Frente a la avidez exactiva del progresismo hay un modelo de sociedad más libre, más eficaz y con mayores incentivos

En España existen 65 impuestos regionales específicos, casi todos de carácter medioambiental -aguas, vertidos, plásticos, residuos, azúcares y hasta caza- aunque también los hay sobre turismo, juego o vivienda. La mayoría de las comunidades de la «caja común», las que no disponen de regímenes forales, establecen además recargos sobre tributos cedidos en todo o en parte, en especial sobre el de la renta.

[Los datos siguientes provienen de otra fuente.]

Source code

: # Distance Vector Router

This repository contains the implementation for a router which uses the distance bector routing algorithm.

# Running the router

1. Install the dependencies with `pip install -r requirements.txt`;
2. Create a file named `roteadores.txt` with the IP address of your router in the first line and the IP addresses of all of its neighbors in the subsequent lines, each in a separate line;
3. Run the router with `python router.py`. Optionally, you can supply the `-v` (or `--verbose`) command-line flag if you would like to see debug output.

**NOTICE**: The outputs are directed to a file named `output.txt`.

Y es Cataluña, con trece gravámenes propios y cuatro puntos más en el tramo alto del IRPF, la que más presión aplica a sus contribuyentes, aproximadamente el doble de la media, sin que esta voracidad recaudatoria haya servido para evitar que los indicadores de prosperidad decrezcan y que las cuentas autonómicas estén en quiebra técnica. Por el

contrario en Madrid, donde en vez de destinar fondos a políticas identitarias y fomento de la independencia se alivia a los ciudadanos con rebajas estimables en su declaración de Hacienda, el PIB per cápita es el más alto de España, la economía crece con fuerza y se registra la menor tasa de desempleo según la EPA. Por más que la relación entre causa y efecto no sea directa, algo tendrá que ver la benevolencia tributaria con ese dinamismo basado en las recetas de un liberalismo persistente en la defensa de sus ideas.

Sin embargo, como la envidia es el gran defecto español y los nacionalistas son españoles aunque les escueza serlo, han dado en presionar al Gobierno -a través de los empresarios, siempre genuflexos ante un poder que los riega de subvenciones para tenerlos contentos- instándolo a cortar el oxígeno fiscal a los madrileños e impedir que otras autonomías del PP sigan su ejemplo. (En Andalucía, por cierto, Juanma Moreno va con retraso en sus promesas al respecto). El soberanismo de los soberanistas sólo rige de puertas para adentro: reclaman más competencias pero se ponen de los nervios si las demás regiones utilizan los mismos instrumentos. El clásico embudo, con la parte ancha para sí y la estrecha para el resto; una falta de respeto a las reglas del juego que ellos mismos impusieron cuando forzaron el límite del autogobierno pensando en el exclusivo disfrute de sus privilegios. Tan constitucional y tan legítimo es suprimir o bajar impuestos como subirlos e inventar otros nuevos. Y más eficaz, vistos los efectos.

Naturalmente, el PSOE y sus socios ven con simpatía la posibilidad de castigar a esos bastiones rebeldes a su dominio, los territorios en que la odiosa derecha se empeña en demostrar la existencia de un modelo de sociedad más libre y con mayores incentivos. El credo exactivo del progresismo considera poco menos que un delito que a la gente le quede algún dinero en el bolsillo. Pero esta batalla no es sobre dinero sino sobre algo mucho más importante: se trata de la libertad, de los derechos individuales siempre amenazados bajo la coacción de un colectivismo insaciable.